This article on the whip system by Minister Varadkar was published in the Sunday Independent on June 23rd.
The debate about the abolition of the Seanad and calls for a free vote on the Protection of Life in Pregnancy Bill has brought the whip system into sharp focus. A lot of the commentary has been ill-informed. The public would be forgiven for thinking that the whip was something unique to Ireland and imposed by oppressive leaders on cowering TDs and Senators forced to set aside their own consciences and judgment for fear of expulsion from their party. It’s not like that.
First of all, the whip system is not in the constitution nor is it enshrined in law. Rather, when a politician ‘takes the whip’ they enter into a voluntary agreement with like-minded colleagues to vote together as a group. Those who don’t, sit as independents and they are plentiful in both houses.
When I contested the General Election, I did so as a Fine Gael candidate and not as an independent and people voted for me on that basis. When the local branch selected me as their candidate, I duly signed a pledge saying that I would respect the ethics acts, uphold the rules of the party and vote with the party.
I do not have a mandate to act independently. My mandate is to sit, act and vote as a Fine Gael TD while using my conscience, knowledge and judgement to inform and influence the positions my party takes.
We take the whip because we believe that we can achieve more as a group of like-minded elected representatives than we can alone. Independents can be powerful advocates, raising questions, highlighting causes, sometimes cutting deals for their constituencies but they rarely have a substantive influence on the policies of government or on the direction in which the country is led.
The whip system is not a unique feature of the Dail. It is also a feature, to varying extents, of almost all modern parliamentary democracies. To be truly legitimate, there must be proper internal party democracy with backbenchers and activists allowed more than just the right to express their views.

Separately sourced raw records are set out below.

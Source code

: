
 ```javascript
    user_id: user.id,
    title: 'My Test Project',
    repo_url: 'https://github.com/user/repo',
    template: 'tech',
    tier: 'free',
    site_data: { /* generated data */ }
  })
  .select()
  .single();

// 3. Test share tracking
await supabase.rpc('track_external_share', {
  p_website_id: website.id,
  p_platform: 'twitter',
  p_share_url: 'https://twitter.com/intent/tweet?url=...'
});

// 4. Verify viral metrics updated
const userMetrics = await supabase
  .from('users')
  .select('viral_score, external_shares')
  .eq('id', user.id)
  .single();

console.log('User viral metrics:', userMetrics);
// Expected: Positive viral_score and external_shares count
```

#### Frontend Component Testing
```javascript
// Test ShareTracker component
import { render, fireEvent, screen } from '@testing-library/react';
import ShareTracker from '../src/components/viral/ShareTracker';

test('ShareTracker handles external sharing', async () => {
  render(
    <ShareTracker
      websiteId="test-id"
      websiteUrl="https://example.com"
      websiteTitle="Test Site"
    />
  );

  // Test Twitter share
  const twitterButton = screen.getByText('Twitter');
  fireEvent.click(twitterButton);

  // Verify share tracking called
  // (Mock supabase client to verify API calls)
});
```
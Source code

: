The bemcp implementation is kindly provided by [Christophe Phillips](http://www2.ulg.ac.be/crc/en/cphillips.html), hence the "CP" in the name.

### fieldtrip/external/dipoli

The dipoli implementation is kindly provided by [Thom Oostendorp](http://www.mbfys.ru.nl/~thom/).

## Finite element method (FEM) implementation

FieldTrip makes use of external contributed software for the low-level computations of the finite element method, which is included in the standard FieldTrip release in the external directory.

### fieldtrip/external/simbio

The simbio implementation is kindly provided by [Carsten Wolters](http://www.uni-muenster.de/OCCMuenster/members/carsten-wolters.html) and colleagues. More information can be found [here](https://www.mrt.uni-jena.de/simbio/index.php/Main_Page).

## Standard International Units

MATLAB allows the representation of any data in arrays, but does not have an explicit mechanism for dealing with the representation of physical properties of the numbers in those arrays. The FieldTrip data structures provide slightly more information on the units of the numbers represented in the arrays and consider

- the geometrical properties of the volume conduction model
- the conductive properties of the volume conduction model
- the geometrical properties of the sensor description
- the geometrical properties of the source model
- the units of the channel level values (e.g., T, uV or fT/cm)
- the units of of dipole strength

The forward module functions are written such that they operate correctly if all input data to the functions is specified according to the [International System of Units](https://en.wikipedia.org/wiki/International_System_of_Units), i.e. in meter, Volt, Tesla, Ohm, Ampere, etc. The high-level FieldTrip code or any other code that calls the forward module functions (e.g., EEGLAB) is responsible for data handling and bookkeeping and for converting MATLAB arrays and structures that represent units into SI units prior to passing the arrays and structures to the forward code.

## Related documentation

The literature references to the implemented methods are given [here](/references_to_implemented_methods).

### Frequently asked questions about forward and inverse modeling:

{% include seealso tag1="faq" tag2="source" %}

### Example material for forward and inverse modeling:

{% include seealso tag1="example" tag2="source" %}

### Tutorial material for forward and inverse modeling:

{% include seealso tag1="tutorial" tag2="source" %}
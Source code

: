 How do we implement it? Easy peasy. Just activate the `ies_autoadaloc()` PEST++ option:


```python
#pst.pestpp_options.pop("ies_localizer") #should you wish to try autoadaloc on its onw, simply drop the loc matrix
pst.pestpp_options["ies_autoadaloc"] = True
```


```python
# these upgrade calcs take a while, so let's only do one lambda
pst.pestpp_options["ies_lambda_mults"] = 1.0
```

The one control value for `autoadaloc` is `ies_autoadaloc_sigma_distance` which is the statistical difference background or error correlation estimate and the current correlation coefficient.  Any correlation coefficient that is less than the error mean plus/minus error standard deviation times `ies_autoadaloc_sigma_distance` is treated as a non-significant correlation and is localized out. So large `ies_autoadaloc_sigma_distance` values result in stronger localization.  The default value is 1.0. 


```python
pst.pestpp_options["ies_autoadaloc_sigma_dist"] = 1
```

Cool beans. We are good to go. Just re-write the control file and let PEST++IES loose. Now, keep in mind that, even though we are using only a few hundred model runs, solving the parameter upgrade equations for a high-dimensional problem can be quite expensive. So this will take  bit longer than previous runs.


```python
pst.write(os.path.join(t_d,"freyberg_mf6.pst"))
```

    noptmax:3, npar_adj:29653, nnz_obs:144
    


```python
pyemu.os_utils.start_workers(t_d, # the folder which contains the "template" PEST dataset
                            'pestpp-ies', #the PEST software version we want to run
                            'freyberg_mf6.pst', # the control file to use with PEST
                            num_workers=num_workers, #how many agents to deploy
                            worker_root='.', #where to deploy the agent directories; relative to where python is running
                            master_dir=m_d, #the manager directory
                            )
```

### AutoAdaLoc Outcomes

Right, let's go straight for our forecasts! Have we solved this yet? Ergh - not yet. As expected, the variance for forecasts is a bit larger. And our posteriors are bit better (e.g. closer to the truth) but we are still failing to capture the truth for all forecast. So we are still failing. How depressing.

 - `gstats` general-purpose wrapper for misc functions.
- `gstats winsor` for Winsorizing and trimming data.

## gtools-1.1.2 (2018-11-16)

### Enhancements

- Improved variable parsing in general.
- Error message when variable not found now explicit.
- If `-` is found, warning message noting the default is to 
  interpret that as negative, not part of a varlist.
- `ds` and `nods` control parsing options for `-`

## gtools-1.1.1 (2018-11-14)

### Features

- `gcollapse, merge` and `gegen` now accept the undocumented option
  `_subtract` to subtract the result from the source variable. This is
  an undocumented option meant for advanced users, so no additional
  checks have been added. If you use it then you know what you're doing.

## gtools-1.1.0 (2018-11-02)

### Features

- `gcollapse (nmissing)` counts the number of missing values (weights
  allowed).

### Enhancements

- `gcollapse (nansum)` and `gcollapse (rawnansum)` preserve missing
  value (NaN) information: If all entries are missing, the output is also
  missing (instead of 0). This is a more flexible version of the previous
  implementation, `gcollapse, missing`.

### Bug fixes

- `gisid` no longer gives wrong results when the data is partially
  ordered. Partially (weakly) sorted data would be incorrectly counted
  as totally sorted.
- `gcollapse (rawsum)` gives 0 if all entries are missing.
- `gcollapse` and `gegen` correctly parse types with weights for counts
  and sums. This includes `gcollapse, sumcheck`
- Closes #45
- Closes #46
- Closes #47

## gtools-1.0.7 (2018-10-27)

The whip system is ingrained in Irish political culture going back to Isaac Butt and Charles Stewart Parnell. Parnell organised a rabble of almost one hundred Irish MPs in the House of Commons into a cohesive political party that stood for Ireland. Members of the group were required to sign a pledge to ‘sit, act and vote’ with the Irish Party.
Using their influence as a party they sparked massive legislative change, returning the land of Ireland back to the people of Ireland, securing major reforms in education and using the balance of power which they held between the Conservatives and Liberals to secure the Home Rule Act. . That is where the concept originated and it is now a feature of nearly all parliamentary regimes.
It is suggested by some commentators that parliamentarians freed of the whip would vote according to their conscience or, where their conscience does not override it, would make an objective decision having considered all the facts. That’s hogwash. It’s just not how politics works. Rather, it would increase the influence of the loudest and best organised lobby groups who would target TDs one by one until they promised their support for a particular proposal. And it would increase the influence of wealthy individuals and interests who can afford to fund election campaigns or run campaigns of their own.
The United States is a good case study. Lawmakers in both Houses of the Congress are free to vote with their conscience. But this does not lead to better government or better law making. For example, the majority of Americans now support tighter gun control and most congressmen probably support it too. But the powerful National Rifle Association (NRA) ensures that congressmen who oppose gun control are rewarded in their districts with votes, donations and volunteers, while those who support gun control are targeted in the next election.
The NRA is just one example of hundreds I could give including the pro-Israel lobby, the tea-party, defence contractors, trial lawyers, NGOs, opaque foundations and trade unions. Congressmen spend much of their time seeking endorsements and donations from such groups and cast their votes with an eye on the score they will given by those groups each year. Worse still, congressmen are free to trade their votes in the way some of our independents have done in the past.
‘I’ll vote for your education bill if you vote for my bill on small business, I don’t need to read it’, they might say. Or, “I’ll vote for these budget cuts but only if you throw in a new road for my district”. Small wonder they cannot agree a federal budget and ‘gridlock’ is the word most commonly used to describe the relationship among the House, Senate and President.
The whip system also gives the voter a clearer idea of what they are voting for. While cynics say otherwise, most political parties adhere to their election manifestos in the main and vote accordingly. Independents rarely produce detailed manifestos at all.
In any case, who should decide what a matter of conscience is and what is not? For some people, social issues such as abortion might be issues of conscience, for others it might be the privatisation of state assets, imposing a tax on property, the transfer or sharing of sovereignty. I suspect conscience would soon become a banner of convenience for many.
Down this road lies legislative paralysis. The whip system prevents that. It protects parliamentarians from being bullied by vested interests, bought off or bargained for. And it protects all of us as citizens from that too.
Of course, the whip system in Ireland does not need to be as rigid as it is. In some parliaments, greater leeway is allowed and the whip is often not applied to procedural votes, internal elections or committee recommendations, for example. While I can see a case for a more relaxed whip system in some cases, I firmly hold, for the reasons I have explained, that we are all far better off with a whip system than without it.